Start of Block

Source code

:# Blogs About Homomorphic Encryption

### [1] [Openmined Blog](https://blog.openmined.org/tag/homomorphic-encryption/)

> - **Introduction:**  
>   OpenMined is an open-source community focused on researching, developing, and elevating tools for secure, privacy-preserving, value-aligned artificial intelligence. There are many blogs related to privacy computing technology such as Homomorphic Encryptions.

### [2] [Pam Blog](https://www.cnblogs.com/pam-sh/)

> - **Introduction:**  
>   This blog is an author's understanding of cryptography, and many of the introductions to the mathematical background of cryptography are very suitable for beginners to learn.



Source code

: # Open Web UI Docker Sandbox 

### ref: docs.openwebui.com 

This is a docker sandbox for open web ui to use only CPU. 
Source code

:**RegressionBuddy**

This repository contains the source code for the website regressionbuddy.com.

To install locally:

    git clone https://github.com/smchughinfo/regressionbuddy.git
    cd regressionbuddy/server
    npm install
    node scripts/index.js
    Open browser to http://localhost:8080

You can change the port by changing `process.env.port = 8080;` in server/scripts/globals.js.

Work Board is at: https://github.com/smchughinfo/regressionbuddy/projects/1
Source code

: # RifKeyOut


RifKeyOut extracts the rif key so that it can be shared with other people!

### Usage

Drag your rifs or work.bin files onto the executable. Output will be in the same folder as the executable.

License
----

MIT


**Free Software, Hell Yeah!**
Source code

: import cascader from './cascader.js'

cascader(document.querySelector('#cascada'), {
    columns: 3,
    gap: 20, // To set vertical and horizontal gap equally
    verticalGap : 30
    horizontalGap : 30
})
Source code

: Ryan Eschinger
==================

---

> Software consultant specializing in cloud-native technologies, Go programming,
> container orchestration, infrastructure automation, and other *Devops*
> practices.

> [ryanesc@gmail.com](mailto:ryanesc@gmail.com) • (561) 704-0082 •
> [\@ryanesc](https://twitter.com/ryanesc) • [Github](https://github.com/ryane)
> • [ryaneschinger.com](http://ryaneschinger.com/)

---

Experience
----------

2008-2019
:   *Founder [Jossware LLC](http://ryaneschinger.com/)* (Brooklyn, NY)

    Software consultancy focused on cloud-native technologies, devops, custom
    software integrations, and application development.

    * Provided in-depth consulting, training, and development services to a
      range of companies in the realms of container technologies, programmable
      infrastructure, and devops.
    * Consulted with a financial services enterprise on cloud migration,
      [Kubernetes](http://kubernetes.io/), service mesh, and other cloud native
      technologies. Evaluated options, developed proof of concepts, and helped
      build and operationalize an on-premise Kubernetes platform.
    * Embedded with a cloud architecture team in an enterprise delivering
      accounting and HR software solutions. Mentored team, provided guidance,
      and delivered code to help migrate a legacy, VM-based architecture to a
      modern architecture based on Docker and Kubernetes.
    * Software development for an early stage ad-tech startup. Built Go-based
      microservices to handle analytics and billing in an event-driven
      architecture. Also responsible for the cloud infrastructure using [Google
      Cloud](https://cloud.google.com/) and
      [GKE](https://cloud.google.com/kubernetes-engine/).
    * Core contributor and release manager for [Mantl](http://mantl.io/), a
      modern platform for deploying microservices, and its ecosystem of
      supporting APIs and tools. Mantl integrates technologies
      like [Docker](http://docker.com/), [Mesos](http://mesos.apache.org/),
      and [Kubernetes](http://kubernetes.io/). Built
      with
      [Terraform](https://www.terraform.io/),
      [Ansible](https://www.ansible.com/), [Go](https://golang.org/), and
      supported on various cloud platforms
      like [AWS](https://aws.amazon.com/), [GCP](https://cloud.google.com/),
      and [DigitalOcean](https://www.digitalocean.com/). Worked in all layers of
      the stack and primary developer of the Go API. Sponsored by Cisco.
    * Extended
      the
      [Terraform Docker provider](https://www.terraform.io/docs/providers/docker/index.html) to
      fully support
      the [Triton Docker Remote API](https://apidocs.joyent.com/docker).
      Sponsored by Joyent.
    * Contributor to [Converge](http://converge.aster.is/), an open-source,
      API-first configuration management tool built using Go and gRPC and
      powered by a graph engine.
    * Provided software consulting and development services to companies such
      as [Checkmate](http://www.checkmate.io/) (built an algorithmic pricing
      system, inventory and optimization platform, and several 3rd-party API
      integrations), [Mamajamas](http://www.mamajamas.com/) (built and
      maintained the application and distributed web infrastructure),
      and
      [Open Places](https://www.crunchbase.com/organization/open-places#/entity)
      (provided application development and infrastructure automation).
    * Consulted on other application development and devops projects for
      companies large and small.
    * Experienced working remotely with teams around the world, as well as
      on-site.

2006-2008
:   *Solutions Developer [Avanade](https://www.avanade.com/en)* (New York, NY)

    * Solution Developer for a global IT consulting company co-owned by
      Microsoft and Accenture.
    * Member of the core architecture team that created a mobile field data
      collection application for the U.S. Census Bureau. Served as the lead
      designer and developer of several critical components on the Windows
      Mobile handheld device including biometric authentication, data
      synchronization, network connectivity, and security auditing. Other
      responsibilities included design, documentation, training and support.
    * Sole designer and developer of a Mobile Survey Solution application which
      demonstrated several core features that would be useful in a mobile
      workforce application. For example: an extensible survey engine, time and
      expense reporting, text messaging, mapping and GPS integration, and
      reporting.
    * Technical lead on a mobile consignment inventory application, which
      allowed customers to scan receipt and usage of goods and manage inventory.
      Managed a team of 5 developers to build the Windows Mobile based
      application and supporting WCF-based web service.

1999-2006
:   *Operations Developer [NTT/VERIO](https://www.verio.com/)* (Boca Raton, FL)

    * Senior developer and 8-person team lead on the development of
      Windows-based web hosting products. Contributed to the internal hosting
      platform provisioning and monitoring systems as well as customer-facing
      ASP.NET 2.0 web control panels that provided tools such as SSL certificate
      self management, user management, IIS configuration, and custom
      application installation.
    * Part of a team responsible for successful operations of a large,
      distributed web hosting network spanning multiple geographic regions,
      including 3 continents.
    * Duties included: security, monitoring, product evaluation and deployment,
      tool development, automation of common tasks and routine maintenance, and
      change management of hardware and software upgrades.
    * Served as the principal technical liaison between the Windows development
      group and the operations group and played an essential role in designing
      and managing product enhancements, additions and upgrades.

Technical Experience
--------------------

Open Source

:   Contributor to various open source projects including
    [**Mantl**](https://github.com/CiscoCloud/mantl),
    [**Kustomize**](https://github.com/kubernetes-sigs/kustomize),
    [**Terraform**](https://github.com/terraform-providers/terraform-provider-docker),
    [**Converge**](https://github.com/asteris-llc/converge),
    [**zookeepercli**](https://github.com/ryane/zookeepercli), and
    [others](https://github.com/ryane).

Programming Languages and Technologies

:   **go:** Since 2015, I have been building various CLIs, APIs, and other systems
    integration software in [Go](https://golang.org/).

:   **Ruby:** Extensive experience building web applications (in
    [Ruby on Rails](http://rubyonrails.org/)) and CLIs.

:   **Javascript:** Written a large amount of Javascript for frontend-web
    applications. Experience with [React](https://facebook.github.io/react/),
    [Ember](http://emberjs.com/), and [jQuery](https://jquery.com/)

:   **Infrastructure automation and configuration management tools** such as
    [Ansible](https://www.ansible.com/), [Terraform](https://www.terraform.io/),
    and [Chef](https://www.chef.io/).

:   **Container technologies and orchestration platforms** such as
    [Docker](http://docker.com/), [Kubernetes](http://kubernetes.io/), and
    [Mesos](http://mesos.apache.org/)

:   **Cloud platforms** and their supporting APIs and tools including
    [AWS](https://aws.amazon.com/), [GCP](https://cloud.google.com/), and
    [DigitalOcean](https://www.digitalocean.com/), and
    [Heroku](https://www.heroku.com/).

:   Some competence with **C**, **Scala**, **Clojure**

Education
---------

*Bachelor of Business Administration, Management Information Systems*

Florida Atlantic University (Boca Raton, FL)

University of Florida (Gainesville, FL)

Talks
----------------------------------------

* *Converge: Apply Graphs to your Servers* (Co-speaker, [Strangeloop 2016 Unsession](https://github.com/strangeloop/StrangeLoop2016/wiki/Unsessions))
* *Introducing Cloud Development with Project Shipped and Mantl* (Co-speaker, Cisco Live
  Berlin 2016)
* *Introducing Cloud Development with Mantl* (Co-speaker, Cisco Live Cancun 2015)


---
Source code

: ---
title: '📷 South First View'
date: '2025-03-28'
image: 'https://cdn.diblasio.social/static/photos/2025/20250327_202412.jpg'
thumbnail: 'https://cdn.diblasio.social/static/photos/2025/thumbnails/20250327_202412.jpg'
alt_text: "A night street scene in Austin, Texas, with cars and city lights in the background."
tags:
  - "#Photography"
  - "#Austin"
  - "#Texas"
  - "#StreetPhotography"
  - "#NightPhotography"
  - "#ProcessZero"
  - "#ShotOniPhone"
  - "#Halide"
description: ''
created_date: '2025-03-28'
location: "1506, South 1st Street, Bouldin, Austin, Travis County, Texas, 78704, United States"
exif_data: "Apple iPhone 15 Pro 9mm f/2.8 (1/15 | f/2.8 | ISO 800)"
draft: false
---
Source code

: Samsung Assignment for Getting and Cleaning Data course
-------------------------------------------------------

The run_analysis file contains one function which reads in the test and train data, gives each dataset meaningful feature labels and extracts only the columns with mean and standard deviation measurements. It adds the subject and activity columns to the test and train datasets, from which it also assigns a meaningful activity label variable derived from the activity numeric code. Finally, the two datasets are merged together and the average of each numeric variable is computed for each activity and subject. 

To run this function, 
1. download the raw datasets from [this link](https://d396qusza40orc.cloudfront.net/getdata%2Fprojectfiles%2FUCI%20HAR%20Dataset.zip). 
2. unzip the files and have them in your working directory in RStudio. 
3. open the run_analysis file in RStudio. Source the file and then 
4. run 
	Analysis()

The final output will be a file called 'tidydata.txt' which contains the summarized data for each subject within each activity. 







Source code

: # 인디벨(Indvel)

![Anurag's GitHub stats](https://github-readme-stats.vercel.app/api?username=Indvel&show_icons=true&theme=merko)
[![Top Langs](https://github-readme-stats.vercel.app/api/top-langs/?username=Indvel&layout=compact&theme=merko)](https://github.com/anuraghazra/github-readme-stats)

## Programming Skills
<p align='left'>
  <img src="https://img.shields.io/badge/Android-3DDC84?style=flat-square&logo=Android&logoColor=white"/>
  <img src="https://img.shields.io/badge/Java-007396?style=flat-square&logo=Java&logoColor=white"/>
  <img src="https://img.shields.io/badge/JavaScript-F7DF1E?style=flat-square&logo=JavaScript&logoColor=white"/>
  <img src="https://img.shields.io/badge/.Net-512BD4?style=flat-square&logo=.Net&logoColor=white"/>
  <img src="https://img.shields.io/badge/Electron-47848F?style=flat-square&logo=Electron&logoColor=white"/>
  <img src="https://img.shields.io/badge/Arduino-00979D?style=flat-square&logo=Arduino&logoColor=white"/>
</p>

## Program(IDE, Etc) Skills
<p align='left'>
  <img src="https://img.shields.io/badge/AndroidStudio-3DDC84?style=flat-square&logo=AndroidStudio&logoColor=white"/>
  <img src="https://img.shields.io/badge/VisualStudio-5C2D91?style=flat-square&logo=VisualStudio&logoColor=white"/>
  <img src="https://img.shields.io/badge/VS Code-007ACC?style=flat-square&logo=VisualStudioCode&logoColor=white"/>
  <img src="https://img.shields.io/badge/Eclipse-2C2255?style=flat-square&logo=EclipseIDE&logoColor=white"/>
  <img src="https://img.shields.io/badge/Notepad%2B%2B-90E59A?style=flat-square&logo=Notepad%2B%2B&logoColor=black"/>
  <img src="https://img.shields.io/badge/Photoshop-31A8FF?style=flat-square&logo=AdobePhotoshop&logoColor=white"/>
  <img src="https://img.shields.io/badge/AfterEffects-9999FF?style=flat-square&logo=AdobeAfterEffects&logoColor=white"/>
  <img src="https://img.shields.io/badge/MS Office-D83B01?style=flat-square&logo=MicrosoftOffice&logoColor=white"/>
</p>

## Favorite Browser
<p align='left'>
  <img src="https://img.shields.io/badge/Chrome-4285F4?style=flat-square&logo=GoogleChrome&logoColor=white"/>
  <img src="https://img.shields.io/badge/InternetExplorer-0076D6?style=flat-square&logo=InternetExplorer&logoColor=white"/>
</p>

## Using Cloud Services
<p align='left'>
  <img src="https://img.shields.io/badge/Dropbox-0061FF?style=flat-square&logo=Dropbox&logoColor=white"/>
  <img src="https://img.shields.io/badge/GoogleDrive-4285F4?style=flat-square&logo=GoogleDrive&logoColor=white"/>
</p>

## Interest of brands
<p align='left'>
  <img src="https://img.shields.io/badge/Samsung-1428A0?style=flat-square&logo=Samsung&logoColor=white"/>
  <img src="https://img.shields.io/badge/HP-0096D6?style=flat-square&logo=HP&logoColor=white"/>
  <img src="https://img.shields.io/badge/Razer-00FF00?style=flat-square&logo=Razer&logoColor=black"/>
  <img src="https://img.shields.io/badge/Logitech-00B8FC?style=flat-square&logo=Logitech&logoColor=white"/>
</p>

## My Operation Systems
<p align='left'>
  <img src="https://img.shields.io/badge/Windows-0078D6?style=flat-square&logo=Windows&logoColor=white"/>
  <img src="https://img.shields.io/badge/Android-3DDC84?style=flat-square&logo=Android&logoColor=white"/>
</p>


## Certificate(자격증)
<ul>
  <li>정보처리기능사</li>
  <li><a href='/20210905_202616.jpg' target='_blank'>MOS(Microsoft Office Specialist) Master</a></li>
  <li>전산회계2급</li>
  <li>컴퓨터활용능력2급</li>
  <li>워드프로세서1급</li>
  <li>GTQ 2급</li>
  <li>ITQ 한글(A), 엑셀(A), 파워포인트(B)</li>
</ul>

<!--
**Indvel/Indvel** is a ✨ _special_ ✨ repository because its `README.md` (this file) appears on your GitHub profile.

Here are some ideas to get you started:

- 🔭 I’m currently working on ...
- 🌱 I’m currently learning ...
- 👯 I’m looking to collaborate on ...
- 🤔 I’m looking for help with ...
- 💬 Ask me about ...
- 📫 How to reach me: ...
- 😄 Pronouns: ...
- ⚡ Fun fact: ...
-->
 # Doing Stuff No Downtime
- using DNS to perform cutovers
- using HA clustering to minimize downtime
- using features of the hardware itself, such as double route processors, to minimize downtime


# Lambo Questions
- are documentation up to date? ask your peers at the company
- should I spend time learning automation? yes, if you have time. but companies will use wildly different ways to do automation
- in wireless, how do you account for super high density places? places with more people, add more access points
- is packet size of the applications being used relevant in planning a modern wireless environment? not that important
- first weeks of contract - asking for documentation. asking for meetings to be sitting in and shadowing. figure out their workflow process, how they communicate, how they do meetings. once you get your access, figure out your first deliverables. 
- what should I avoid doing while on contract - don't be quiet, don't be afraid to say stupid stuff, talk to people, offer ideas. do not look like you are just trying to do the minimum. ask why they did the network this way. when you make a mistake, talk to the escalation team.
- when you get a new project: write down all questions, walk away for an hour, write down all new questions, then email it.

End of Block

### Exercise objective
Display each line of the data where "scripts" occurs.

### Solved exercise
    node scripts/index.js
You can change the port by changing `process.env.port = 8080;` in server/scripts/globals.js.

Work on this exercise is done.